--- START ---

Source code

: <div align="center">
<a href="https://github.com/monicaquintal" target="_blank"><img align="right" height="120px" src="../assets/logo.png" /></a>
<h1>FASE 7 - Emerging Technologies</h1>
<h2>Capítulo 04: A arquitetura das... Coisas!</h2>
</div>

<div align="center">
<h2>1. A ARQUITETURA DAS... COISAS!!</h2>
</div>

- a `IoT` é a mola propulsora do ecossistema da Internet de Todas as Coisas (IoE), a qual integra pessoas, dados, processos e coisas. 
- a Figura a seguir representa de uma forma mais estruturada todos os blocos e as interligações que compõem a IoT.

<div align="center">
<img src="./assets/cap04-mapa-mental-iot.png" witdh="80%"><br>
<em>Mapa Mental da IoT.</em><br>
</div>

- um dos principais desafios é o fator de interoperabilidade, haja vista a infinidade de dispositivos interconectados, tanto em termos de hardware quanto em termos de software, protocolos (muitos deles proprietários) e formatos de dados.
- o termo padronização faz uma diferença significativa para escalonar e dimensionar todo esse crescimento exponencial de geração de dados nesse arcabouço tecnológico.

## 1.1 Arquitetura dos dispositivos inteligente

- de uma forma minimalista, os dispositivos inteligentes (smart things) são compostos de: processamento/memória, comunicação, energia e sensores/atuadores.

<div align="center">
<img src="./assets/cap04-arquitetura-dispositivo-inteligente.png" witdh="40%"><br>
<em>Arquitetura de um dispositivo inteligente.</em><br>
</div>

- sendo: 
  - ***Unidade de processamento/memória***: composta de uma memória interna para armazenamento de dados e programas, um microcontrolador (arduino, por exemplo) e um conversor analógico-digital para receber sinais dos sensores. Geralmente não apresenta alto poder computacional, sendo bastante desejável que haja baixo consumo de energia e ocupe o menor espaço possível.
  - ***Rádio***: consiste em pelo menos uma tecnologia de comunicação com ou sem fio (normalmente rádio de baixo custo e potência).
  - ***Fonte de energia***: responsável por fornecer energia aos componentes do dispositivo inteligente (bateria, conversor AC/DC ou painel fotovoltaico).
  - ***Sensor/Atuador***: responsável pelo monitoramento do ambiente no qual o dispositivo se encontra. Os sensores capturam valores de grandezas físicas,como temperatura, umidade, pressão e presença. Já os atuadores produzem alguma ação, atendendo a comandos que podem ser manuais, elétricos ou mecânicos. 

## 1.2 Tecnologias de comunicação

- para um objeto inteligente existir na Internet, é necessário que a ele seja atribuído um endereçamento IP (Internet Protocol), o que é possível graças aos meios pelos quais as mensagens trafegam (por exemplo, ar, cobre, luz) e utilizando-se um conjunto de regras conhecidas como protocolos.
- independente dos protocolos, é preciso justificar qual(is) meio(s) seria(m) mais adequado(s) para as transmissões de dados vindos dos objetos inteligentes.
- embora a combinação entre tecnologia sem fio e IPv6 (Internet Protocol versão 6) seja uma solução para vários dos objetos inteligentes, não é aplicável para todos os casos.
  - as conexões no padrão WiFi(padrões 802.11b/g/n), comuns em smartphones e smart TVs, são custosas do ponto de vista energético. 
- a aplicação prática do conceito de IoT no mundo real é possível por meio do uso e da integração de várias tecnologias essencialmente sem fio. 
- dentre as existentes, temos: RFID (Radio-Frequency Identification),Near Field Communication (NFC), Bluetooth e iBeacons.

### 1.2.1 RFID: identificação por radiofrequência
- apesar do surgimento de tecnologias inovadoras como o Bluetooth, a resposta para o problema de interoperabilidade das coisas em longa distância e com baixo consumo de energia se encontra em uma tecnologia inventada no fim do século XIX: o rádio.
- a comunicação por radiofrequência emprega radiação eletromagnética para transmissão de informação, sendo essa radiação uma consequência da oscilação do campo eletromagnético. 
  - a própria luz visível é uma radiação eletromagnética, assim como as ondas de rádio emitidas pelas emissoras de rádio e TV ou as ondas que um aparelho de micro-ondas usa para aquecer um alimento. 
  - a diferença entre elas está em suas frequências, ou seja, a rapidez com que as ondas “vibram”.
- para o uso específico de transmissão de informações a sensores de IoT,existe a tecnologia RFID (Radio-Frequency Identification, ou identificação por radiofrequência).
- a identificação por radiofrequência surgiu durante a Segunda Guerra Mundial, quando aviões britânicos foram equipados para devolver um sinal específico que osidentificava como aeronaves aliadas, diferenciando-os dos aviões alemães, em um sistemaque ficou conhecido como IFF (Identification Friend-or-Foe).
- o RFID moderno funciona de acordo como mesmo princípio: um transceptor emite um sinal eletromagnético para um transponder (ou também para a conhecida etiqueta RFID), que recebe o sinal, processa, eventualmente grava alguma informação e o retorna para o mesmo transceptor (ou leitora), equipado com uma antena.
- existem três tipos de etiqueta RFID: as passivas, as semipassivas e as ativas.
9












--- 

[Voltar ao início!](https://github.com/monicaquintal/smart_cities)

--- END ---

• **Exercise requirements**: At the line containing "### 1.2.1 RFID: identificação", start copying. Continue exactly through the final line of the entries above and stop there.

• **Result**:
### 1.2.1 RFID: identificação por radiofrequência
- apesar do surgimento de tecnologias inovadoras como o Bluetooth, a resposta para o problema de interoperabilidade das coisas em longa distância e com baixo consumo de energia se encontra em uma tecnologia inventada no fim do século XIX: o rádio.
- a comunicação por radiofrequência emprega radiação eletromagnética para transmissão de informação, sendo essa radiação uma consequência da oscilação do campo eletromagnético. 
  - a própria luz visível é uma radiação eletromagnética, assim como as ondas de rádio emitidas pelas emissoras de rádio e TV ou as ondas que um aparelho de micro-ondas usa para aquecer um alimento. 
  - a diferença entre elas está em suas frequências, ou seja, a rapidez com que as ondas “vibram”.
- para o uso específico de transmissão de informações a sensores de IoT,existe a tecnologia RFID (Radio-Frequency Identification, ou identificação por radiofrequência).
- a identificação por radiofrequência surgiu durante a Segunda Guerra Mundial, quando aviões britânicos foram equipados para devolver um sinal específico que osidentificava como aeronaves aliadas, diferenciando-os dos aviões alemães, em um sistemaque ficou conhecido como IFF (Identification Friend-or-Foe).
- o RFID moderno funciona de acordo como mesmo princípio: um transceptor emite um sinal eletromagnético para um transponder (ou também para a conhecida etiqueta RFID), que recebe o sinal, processa, eventualmente grava alguma informação e o retorna para o mesmo transceptor (ou leitora), equipado com uma antena.
- existem três tipos de etiqueta RFID: as passivas, as semipassivas e as ativas.
9












--- 

[Voltar ao início!](https://github.com/monicaquintal/smart_cities)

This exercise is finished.